We were at the north point of Peleliu, near the phosphate plant, by eight a.m. We boarded the amtracs and then, as usual, we waited. While we were waiting we were treated to a spectacular sound-and-light show by the Navy and our own fighter planes.
The battleship
Mississippi
and cruisers
Columbus
and
Denver
were parked out west of the strait, and for forty minutes they slammed the beach across from us from one end to the other with fourteen-inch and eight-inch shells. When that let up, the Corsairs started in. Two dozen had arrived from the
Lexington
, and boy, were we happy to see them. For the first time in the war, we had Marine pilots supporting Marine troops in a landing operation. They were taking off from the Peleliu airstrip and coming in from behind us. We watched as they peeled off, diving through the smoke and the dust, working the beach over with bombs, rockets and machine guns. As each plane finished its run it would fly back for another load. Some pilots cut it very close. We’d watch them dive and disappear into the columns of smoke. Just when we were sure they’d crashed, they’d pull into the clear, leaving the smoke swirling in their wake. Man, those guys were good!
The Corsairs were still at work at 9:05 when we started across, and they continued almost to the minute we drove up onto the sand and bailed out. Thirteen Sherman tanks led the way, waterproof for amphibious operation. Three were swamped, but the rest made it. We followed, packed into thirty-five amtracs. Most of them mounted 75mm howitzers and they were firing almost the whole way across. There were about seven hundred of us, all that was left of the Third Battalion. Two weeks ago, when we’d stormed ashore on Orange Beach Two, there had been a thousand. Like then, we were sweating and scared. Nothing on Peleliu had come easy. We were sure this wasn’t going to be any different.
Ngesebus was even smaller than Peleliu, hardly a mile square, and flat except for one low hill. There were none of the high ridges and limestone cliffs that had made Peleliu a death trap. But Ngesebus had its own surprises waiting for us.
It took the amtracs about six minutes to churn the five hundred yards. We expected any minute to run into the kind of firestorm the Japs had met us with on Peleliu’s beaches, but there was only scattered fire from pillboxes and behind the few ragged trees the Navy and the Corsairs had left standing.

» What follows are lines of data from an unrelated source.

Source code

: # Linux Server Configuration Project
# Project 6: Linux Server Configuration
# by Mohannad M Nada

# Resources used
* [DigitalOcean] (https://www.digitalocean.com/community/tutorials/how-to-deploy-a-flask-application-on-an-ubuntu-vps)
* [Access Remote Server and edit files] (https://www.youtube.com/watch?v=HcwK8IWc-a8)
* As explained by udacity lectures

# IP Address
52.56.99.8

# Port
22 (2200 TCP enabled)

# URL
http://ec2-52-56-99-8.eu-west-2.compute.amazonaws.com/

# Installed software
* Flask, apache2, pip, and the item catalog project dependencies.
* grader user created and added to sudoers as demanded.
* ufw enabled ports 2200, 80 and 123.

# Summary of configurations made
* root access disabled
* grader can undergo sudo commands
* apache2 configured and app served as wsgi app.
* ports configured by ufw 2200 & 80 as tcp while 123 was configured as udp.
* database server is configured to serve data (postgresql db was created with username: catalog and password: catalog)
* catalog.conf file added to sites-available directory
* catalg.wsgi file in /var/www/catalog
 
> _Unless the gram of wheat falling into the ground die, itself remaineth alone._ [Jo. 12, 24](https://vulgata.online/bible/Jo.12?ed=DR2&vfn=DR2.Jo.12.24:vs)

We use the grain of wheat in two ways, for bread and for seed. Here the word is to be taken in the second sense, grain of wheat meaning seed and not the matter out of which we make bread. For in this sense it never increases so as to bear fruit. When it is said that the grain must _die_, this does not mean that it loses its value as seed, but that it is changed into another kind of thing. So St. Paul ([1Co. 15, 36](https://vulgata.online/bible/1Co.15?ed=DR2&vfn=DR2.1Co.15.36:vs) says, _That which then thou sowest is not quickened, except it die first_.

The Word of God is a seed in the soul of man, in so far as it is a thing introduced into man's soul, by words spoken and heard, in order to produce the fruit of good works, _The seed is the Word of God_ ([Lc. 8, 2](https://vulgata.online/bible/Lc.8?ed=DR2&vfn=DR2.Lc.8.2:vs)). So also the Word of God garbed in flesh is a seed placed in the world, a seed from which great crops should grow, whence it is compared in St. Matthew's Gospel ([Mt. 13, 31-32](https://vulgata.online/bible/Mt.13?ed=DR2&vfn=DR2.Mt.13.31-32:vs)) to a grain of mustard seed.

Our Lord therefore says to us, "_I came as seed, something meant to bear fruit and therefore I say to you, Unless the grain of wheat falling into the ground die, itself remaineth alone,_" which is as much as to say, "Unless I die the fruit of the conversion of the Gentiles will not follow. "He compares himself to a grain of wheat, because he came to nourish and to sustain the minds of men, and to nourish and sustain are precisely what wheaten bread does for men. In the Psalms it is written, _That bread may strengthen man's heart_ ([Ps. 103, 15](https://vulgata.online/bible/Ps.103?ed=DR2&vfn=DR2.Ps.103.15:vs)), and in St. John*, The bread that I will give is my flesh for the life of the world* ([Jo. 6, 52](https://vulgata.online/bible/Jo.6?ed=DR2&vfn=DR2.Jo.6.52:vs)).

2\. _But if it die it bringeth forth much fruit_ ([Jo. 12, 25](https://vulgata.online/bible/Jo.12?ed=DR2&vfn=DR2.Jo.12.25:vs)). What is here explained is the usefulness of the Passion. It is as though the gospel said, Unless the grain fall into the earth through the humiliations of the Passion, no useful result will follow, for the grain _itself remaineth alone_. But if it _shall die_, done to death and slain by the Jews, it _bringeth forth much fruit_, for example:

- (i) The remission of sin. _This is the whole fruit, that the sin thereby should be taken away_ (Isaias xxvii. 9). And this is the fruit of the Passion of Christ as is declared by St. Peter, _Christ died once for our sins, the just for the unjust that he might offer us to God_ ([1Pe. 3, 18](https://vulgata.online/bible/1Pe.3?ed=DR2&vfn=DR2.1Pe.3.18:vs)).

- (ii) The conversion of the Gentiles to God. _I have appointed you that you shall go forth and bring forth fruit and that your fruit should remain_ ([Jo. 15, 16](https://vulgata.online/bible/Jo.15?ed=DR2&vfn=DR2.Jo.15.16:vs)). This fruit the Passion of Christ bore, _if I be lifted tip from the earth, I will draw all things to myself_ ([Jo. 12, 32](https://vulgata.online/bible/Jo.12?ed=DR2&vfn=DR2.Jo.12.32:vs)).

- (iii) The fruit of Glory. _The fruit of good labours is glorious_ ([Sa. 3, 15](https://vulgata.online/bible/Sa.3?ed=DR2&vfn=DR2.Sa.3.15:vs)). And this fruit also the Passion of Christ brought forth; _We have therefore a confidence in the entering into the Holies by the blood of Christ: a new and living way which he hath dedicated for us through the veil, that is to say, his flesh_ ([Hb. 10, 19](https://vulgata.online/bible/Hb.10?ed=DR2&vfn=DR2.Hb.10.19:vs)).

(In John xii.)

K Company was on the extreme left. This time we had the new model amtracs with the drop-down hatches in back. They rolled up on the beach and several yards inland before coming to a stop. We piled out and ran forward. Once again, the old lesson echoed in our heads: Get off the beach! Navy shells were landing farther inland now, and we had the airfield right in front of us, if you could even call it an airfield. The whole thing didn’t amount to more than a single landing strip surfaced with crushed coral, and a crude taxiway. I’d be surprised if the Japs had ever landed anything bigger than a spotting plane.
We were still taking fire from among the scattered trees. A sniper winged one of our riflemen in the elbow, and when the mortar section corpsman, Ken Caswell, went to his aid, another Marine who was helpfully cutting the man’s backpack free with his KA-BAR accidentally slashed Caswell across the face. The two men went back to first aid. We’d see both of them again.
In less than half an hour we made it across the landing strip and a few dozen yards beyond. There we came upon a low gray bunker that faced the channel.
Our orders were to set up our two guns on the far side of the bunker. K Company’s gunny sergeant, W. R. Saunders, assured us it was clear. He said riflemen had already checked it out, dropping a couple grenades down a vent and moving on. So we went around it and started to dig in. About forty-five or fifty yards ahead, our other squad leader, Corporal Tom Matheney, and our sergeant, Johnny Marmet, were stringing phone wire to a forward observation post. I had no idea where Legs, our lieutenant, might be. That left me in charge, the only NCO on the scene.
After I had made corporal on Pavuvu I never fired the mortar again. I trained guys on it. But as squad leader my job was to be out front with the riflemen, observing and directing the gunner by phone, telling him how many yards to the target, how many degrees left or right.
I was working with good men. They had their quirks. But we were an effective team.
Private First Class George Sarrett, the guy I’d spooked with the land crab on New Britain, was one of the best Marines that ever put on a uniform. He was smart and fearless, and he was fiercely individualistic. I never had a bit of trouble from him, but I never saw him back down from anybody, either. I liked him because he was a fellow Texan.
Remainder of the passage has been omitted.